The Electrical Support System Processor Unit on Rosetta is being switched off
After almost two years of extreme highs and devastating lows, the Philae lander has bid its final farewell.
At 10am BST on July 27, the Electrical Support System Processor Unit (ESS) on Rosetta was switched off. The ESS is used to communicate between Rosetta and its lander.
Philae has been silent since July 9 2015. In a series of heartbreaking tweets, the mission team (posing as the lander) wrote: “It’s time for me to say goodbye. Tomorrow, the unit on @ESA_Rosetta for communication with me will be switched off forever…”
Switching off the ESS is part of the preparations for Rosetta’s end of mission. By the end of July, the spacecraft will be 520 million km from the Sun and will start seeing a significant loss of power – about 4W per day.

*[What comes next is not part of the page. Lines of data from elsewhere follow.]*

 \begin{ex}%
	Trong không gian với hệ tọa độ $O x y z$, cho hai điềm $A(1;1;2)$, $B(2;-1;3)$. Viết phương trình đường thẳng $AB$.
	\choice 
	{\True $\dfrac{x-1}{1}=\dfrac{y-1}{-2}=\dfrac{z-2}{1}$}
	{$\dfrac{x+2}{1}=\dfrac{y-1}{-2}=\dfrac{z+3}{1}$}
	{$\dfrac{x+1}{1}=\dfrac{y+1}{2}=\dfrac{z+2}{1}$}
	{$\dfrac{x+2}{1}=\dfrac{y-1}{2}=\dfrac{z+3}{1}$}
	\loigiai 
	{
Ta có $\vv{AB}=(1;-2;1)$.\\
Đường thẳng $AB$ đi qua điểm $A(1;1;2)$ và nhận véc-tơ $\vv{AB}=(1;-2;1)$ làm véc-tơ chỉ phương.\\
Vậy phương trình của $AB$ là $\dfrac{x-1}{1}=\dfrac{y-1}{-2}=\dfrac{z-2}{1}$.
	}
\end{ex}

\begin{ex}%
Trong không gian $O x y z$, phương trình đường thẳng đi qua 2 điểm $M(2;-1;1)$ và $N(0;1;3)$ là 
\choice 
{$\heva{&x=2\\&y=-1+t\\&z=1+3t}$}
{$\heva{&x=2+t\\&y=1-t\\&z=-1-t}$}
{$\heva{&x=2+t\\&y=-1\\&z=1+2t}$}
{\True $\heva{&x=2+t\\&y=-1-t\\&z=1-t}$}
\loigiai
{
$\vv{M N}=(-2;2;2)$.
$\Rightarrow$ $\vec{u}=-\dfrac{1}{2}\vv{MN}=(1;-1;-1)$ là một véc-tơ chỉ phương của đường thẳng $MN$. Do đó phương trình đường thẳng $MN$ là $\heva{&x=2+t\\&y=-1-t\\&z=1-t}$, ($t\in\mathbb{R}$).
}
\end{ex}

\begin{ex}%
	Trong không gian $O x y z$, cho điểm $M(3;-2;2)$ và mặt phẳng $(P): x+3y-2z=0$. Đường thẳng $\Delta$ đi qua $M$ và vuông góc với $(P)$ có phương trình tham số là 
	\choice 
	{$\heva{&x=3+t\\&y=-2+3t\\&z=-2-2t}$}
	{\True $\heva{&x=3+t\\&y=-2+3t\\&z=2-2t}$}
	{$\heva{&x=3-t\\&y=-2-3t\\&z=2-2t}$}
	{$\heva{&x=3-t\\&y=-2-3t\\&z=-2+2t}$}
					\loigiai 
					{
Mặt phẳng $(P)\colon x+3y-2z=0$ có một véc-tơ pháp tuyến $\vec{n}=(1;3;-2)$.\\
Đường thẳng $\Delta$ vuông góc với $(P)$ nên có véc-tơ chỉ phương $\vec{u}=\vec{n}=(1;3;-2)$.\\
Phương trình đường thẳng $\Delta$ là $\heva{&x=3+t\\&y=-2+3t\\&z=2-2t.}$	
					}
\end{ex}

To continue the mission’s scientific operations for as long as possible, the team took the decision to power down the ESS to reduce how much energy is used by non-essential instruments.
There has been no contact with Philae since this time last year, and in January the lander was officially classified as being in “a state of eternal hibernation.” A month later, Philae tweeted: “It’s cold & dark on #67P & chances of communicating with @ESA_Rosetta are decreasing, but I won’t give up just yet.” Scientists had hoped Philae would regain contact, and they left the ESS on just in case.
During this time Rosetta reached altitudes well below 10km from the surface of Comet 67P/Churyumov-Gerasimenko but no signal from the lander was received. Conditions on the comet have now also said to have become “hostile.”
In particular, Philae is thought to now be covered with dust in its shaded location on the comet and will go into permanent hibernation – no longer able to activate its systems in its icy environment.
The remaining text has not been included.